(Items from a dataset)

=== Section Start ===

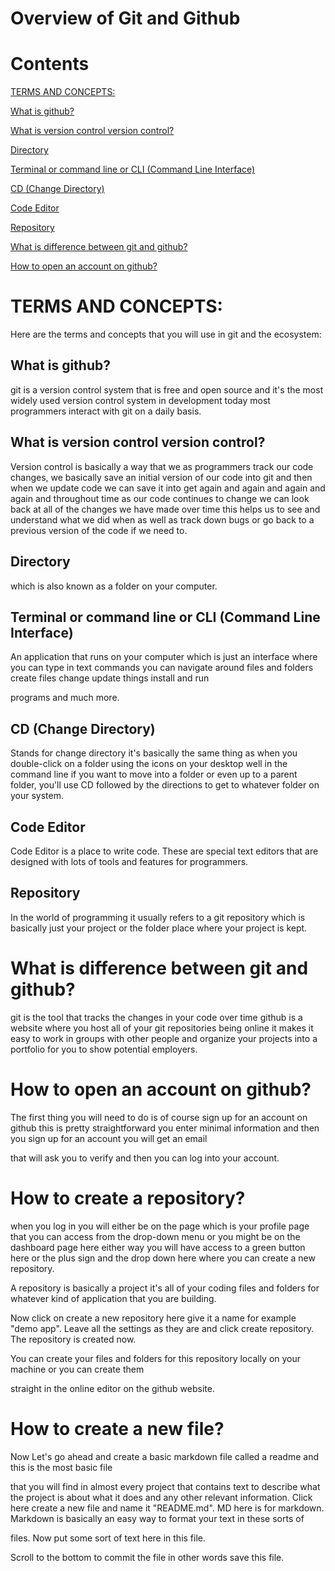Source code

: # Overview of Git and Github

# Contents

[TERMS AND CONCEPTS:](#_Toc53357328)

[What is github?](#_Toc53357329)

[What is version control version control?](#_Toc53357330)

[Directory](#_Toc53357331)

[Terminal or command line or CLI (Command Line Interface)](#_Toc53357332)

[CD (Change Directory)](#_Toc53357333)

[Code Editor](#_Toc53357334)

[Repository](#_Toc53357335)

[What is difference between git and github?](#_Toc53357336)

[How to open an account on github?](#_Toc53357337)

# TERMS AND CONCEPTS:

Here are the terms and concepts that you will use in git and the ecosystem:

## What is github?

git is a version control system that is free and open source and it&#39;s the most widely used version control system in development today most programmers interact with git on a daily basis.

## What is version control version control?

Version control is basically a way that we as programmers track our code changes, we basically save an initial version of our code into git and then when we update code we can save it into get again and again and again and again and throughout time as our code continues to change we can look back at all of the changes we have made over time this helps us to see and understand what we did when as well as track down bugs or go back to a previous version of the code if we need to.

## Directory

which is also known as a folder on your computer.

## Terminal or command line or CLI (Command Line Interface)

An application that runs on your computer which is just an interface where you can type in text commands you can navigate around files and folders create files change update things install and run

programs and much more.

## CD (Change Directory)

Stands for change directory it&#39;s basically the same thing as when you double-click on a folder using the icons on your desktop well in the command line if you want to move into a folder or even up to a parent folder, you&#39;ll use CD followed by the directions to get to whatever folder on your system.

## Code Editor

Code Editor is a place to write code. These are special text editors that are designed with lots of tools and features for programmers.

## Repository

In the world of programming it usually refers to a git repository which is basically just your project or the folder place where your project is kept.

# What is difference between git and github?

git is the tool that tracks the changes in your code over time github is a website where you host all of your git repositories being online it makes it easy to work in groups with other people and organize your projects into a portfolio for you to show potential employers.

# How to open an account on github?

The first thing you will need to do is of course sign up for an account on github this is pretty straightforward you enter minimal information and then you sign up for an account you will get an email

that will ask you to verify and then you can log into your account.

# How to create a repository?

when you log in you will either be on the page which is your profile page that you can access from the drop-down menu or you might be on the dashboard page here either way you will have access to a green button here or the plus sign and the drop down here where you can create a new repository.

A repository is basically a project it&#39;s all of your coding files and folders for whatever kind of application that you are building.

Now click on create a new repository here give it a name for example &quot;demo app&quot;. Leave all the settings as they are and click create repository. The repository is created now.

You can create your files and folders for this repository locally on your machine or you can create them

straight in the online editor on the github website.

# How to create a new file?

Now Let&#39;s go ahead and create a basic markdown file called a readme and this is the most basic file

that you will find in almost every project that contains text to describe what the project is about what it does and any other relevant information. Click here create a new file and name it &quot;README.md&quot;. MD here is for markdown. Markdown is basically an easy way to format your text in these sorts of

files. Now put some sort of text here in this file.

Scroll to the bottom to commit the file in other words save this file.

=== Section End ===

__Exercise brief__.
All lines above in which the word "just" occurs should be identified and copied.

__Exercise response__.
An application that runs on your computer which is just an interface where you can type in text commands you can navigate around files and folders create files change update things install and run
In the world of programming it usually refers to a git repository which is basically just your project or the folder place where your project is kept.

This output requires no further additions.